RECORDS FOR THE TASK
•••
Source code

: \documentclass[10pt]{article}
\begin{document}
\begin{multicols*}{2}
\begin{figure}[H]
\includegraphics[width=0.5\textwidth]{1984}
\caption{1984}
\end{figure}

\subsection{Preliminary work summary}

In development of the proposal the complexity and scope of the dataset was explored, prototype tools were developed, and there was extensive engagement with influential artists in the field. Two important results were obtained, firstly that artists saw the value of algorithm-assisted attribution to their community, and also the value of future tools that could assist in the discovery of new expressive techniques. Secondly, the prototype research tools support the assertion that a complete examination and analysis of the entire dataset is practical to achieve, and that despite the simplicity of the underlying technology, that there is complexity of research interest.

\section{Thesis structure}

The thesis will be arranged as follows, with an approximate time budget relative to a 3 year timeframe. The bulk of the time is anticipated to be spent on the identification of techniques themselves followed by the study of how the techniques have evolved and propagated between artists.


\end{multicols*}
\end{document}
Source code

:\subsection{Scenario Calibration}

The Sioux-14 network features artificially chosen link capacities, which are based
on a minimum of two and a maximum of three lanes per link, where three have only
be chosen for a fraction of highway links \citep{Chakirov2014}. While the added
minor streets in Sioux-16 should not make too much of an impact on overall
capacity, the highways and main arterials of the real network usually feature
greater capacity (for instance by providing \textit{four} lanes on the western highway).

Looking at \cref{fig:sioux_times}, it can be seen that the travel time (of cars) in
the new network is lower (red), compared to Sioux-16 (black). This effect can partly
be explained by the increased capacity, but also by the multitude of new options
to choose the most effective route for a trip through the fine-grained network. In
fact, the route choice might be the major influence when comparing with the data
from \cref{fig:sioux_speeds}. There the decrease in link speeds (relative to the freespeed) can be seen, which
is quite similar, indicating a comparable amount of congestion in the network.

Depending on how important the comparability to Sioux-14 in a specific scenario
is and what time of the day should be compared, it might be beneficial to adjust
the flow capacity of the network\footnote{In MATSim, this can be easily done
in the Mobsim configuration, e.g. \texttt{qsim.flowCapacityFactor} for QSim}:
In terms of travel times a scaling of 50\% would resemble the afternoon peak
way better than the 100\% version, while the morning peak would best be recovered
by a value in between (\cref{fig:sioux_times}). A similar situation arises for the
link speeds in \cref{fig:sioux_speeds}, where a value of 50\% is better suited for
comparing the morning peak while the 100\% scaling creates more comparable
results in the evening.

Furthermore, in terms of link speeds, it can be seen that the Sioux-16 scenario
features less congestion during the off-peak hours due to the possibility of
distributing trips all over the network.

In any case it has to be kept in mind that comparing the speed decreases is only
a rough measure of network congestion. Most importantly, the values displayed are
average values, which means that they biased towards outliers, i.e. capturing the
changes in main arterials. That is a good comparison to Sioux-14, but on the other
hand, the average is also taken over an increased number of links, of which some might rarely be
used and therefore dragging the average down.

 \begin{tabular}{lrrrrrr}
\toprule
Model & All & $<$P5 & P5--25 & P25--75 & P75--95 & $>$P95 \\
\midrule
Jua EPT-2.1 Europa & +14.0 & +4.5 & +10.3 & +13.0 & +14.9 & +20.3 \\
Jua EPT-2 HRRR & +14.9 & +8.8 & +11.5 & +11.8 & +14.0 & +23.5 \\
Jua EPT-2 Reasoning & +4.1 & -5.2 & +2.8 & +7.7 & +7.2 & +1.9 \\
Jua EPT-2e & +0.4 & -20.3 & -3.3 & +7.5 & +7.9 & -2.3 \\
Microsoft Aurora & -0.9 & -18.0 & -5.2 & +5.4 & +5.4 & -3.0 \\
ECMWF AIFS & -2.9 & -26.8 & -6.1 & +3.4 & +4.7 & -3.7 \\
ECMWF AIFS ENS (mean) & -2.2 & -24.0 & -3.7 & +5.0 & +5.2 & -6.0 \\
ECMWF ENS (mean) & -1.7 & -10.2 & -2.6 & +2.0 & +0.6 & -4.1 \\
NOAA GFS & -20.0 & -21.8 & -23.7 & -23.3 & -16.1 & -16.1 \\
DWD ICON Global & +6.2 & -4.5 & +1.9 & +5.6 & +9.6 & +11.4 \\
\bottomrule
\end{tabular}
•••
TO DO
The material above is to be reproduced exactly as written.

ANSWER SPACE
Source code

: \documentclass[10pt]{article}
\begin{document}
\begin{multicols*}{2}
\begin{figure}[H]
\includegraphics[width=0.5\textwidth]{1984}
\caption{1984}
\end{figure}

\subsection{Preliminary work summary}

In development of the proposal the complexity and scope of the dataset was explored, prototype tools were developed, and there was extensive engagement with influential artists in the field. Two important results were obtained, firstly that artists saw the value of algorithm-assisted attribution to their community, and also the value of future tools that could assist in the discovery of new expressive techniques. Secondly, the prototype research tools support the assertion that a complete examination and analysis of the entire dataset is practical to achieve, and that despite the simplicity of the underlying technology, that there is complexity of research interest.

\section{Thesis structure}

The thesis will be arranged as follows, with an approximate time budget relative to a 3 year timeframe. The bulk of the time is anticipated to be spent on the identification of techniques themselves followed by the study of how the techniques have evolved and propagated between artists.


\end{multicols*}
\end{document}
Source code

:\subsection{Scenario Calibration}

The Sioux-14 network features artificially chosen link capacities, which are based
on a minimum of two and a maximum of three lanes per link, where three have only
be chosen for a fraction of highway links \citep{Chakirov2014}. While the added
minor streets in Sioux-16 should not make too much of an impact on overall
capacity, the highways and main arterials of the real network usually feature
greater capacity (for instance by providing \textit{four} lanes on the western highway).

Looking at \cref{fig:sioux_times}, it can be seen that the travel time (of cars) in
the new network is lower (red), compared to Sioux-16 (black). This effect can partly
be explained by the increased capacity, but also by the multitude of new options
to choose the most effective route for a trip through the fine-grained network. In
fact, the route choice might be the major influence when comparing with the data
from \cref{fig:sioux_speeds}. There the decrease in link speeds (relative to the freespeed) can be seen, which
is quite similar, indicating a comparable amount of congestion in the network.

Depending on how important the comparability to Sioux-14 in a specific scenario
is and what time of the day should be compared, it might be beneficial to adjust
the flow capacity of the network\footnote{In MATSim, this can be easily done
in the Mobsim configuration, e.g. \texttt{qsim.flowCapacityFactor} for QSim}:
In terms of travel times a scaling of 50\% would resemble the afternoon peak
way better than the 100\% version, while the morning peak would best be recovered
by a value in between (\cref{fig:sioux_times}). A similar situation arises for the
link speeds in \cref{fig:sioux_speeds}, where a value of 50\% is better suited for
comparing the morning peak while the 100\% scaling creates more comparable
results in the evening.

Furthermore, in terms of link speeds, it can be seen that the Sioux-16 scenario
features less congestion during the off-peak hours due to the possibility of
distributing trips all over the network.

In any case it has to be kept in mind that comparing the speed decreases is only
a rough measure of network congestion. Most importantly, the values displayed are
average values, which means that they biased towards outliers, i.e. capturing the
changes in main arterials. That is a good comparison to Sioux-14, but on the other
hand, the average is also taken over an increased number of links, of which some might rarely be
used and therefore dragging the average down.

 \begin{tabular}{lrrrrrr}
\toprule
Model & All & $<$P5 & P5--25 & P25--75 & P75--95 & $>$P95 \\
\midrule
Jua EPT-2.1 Europa & +14.0 & +4.5 & +10.3 & +13.0 & +14.9 & +20.3 \\
Jua EPT-2 HRRR & +14.9 & +8.8 & +11.5 & +11.8 & +14.0 & +23.5 \\
Jua EPT-2 Reasoning & +4.1 & -5.2 & +2.8 & +7.7 & +7.2 & +1.9 \\
Jua EPT-2e & +0.4 & -20.3 & -3.3 & +7.5 & +7.9 & -2.3 \\
Microsoft Aurora & -0.9 & -18.0 & -5.2 & +5.4 & +5.4 & -3.0 \\
ECMWF AIFS & -2.9 & -26.8 & -6.1 & +3.4 & +4.7 & -3.7 \\
ECMWF AIFS ENS (mean) & -2.2 & -24.0 & -3.7 & +5.0 & +5.2 & -6.0 \\
ECMWF ENS (mean) & -1.7 & -10.2 & -2.6 & +2.0 & +0.6 & -4.1 \\
NOAA GFS & -20.0 & -21.8 & -23.7 & -23.3 & -16.1 & -16.1 \\
DWD ICON Global & +6.2 & -4.5 & +1.9 & +5.6 & +9.6 & +11.4 \\
\bottomrule
\end{tabular}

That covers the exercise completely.